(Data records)
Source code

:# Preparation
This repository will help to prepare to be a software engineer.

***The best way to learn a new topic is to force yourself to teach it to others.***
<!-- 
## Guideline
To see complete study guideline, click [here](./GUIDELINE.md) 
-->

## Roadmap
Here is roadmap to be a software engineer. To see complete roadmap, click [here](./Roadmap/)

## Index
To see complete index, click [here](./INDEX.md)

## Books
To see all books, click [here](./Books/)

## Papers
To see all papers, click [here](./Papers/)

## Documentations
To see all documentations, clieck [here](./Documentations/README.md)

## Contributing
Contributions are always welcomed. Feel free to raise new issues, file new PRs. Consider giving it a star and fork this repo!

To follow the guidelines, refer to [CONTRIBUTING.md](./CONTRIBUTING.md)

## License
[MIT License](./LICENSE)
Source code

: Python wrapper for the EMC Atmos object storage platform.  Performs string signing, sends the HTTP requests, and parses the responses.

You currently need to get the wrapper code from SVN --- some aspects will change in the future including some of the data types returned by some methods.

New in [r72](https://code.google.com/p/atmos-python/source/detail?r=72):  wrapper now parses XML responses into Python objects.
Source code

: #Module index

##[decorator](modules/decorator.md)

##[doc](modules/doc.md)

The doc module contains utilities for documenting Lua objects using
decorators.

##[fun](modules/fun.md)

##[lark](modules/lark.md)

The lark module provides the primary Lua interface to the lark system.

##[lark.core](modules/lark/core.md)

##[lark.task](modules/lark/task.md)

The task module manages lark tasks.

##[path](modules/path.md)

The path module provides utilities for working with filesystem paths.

TASK INSTRUCTIONS: Nothing but an exact repetition of the entries is expected here.

RESPONSE TO THIS EXERCISE:
Source code

:# Preparation
This repository will help to prepare to be a software engineer.

***The best way to learn a new topic is to force yourself to teach it to others.***
<!-- 
## Guideline
To see complete study guideline, click [here](./GUIDELINE.md) 
-->

## Roadmap
Here is roadmap to be a software engineer. To see complete roadmap, click [here](./Roadmap/)

## Index
To see complete index, click [here](./INDEX.md)

## Books
To see all books, click [here](./Books/)

## Papers
To see all papers, click [here](./Papers/)

## Documentations
To see all documentations, clieck [here](./Documentations/README.md)

## Contributing
Contributions are always welcomed. Feel free to raise new issues, file new PRs. Consider giving it a star and fork this repo!

To follow the guidelines, refer to [CONTRIBUTING.md](./CONTRIBUTING.md)

## License
[MIT License](./LICENSE)
Source code

: Python wrapper for the EMC Atmos object storage platform.  Performs string signing, sends the HTTP requests, and parses the responses.

You currently need to get the wrapper code from SVN --- some aspects will change in the future including some of the data types returned by some methods.

New in [r72](https://code.google.com/p/atmos-python/source/detail?r=72):  wrapper now parses XML responses into Python objects.
Source code

: #Module index

##[decorator](modules/decorator.md)

##[doc](modules/doc.md)

The doc module contains utilities for documenting Lua objects using
decorators.

##[fun](modules/fun.md)

##[lark](modules/lark.md)

The lark module provides the primary Lua interface to the lark system.

##[lark.core](modules/lark/core.md)

##[lark.task](modules/lark/task.md)

The task module manages lark tasks.

##[path](modules/path.md)

The path module provides utilities for working with filesystem paths.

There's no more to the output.